Start of DATA IN THIS EXERCISE

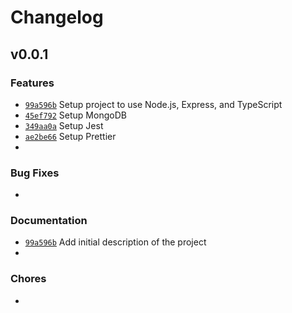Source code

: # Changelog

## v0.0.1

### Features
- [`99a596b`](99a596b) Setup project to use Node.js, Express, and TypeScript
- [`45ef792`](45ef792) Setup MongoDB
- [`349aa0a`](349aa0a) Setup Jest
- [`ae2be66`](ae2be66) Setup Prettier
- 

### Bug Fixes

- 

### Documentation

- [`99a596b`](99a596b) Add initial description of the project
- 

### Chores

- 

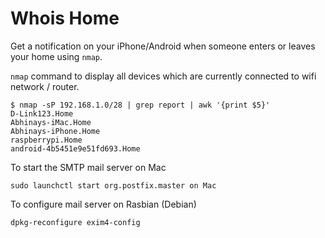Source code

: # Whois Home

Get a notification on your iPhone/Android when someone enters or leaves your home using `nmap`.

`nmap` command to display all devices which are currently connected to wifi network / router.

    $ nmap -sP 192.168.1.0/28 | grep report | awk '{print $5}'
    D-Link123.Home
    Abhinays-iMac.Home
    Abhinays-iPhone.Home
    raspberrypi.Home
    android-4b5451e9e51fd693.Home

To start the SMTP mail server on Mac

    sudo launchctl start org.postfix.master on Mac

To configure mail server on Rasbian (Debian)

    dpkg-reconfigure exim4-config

End of DATA IN THIS EXERCISE

Restate each entry verbatim and skip every image.

Source code

: # Changelog

## v0.0.1

### Features
- [`99a596b`](99a596b) Setup project to use Node.js, Express, and TypeScript
- [`45ef792`](45ef792) Setup MongoDB
- [`349aa0a`](349aa0a) Setup Jest
- [`ae2be66`](ae2be66) Setup Prettier
- 

### Bug Fixes

- 

### Documentation

- [`99a596b`](99a596b) Add initial description of the project
- 

### Chores

- 

Source code

: # Whois Home

Get a notification on your iPhone/Android when someone enters or leaves your home using `nmap`.

`nmap` command to display all devices which are currently connected to wifi network / router.

    $ nmap -sP 192.168.1.0/28 | grep report | awk '{print $5}'
    D-Link123.Home
    Abhinays-iMac.Home
    Abhinays-iPhone.Home
    raspberrypi.Home
    android-4b5451e9e51fd693.Home

To start the SMTP mail server on Mac

    sudo launchctl start org.postfix.master on Mac

To configure mail server on Rasbian (Debian)

    dpkg-reconfigure exim4-config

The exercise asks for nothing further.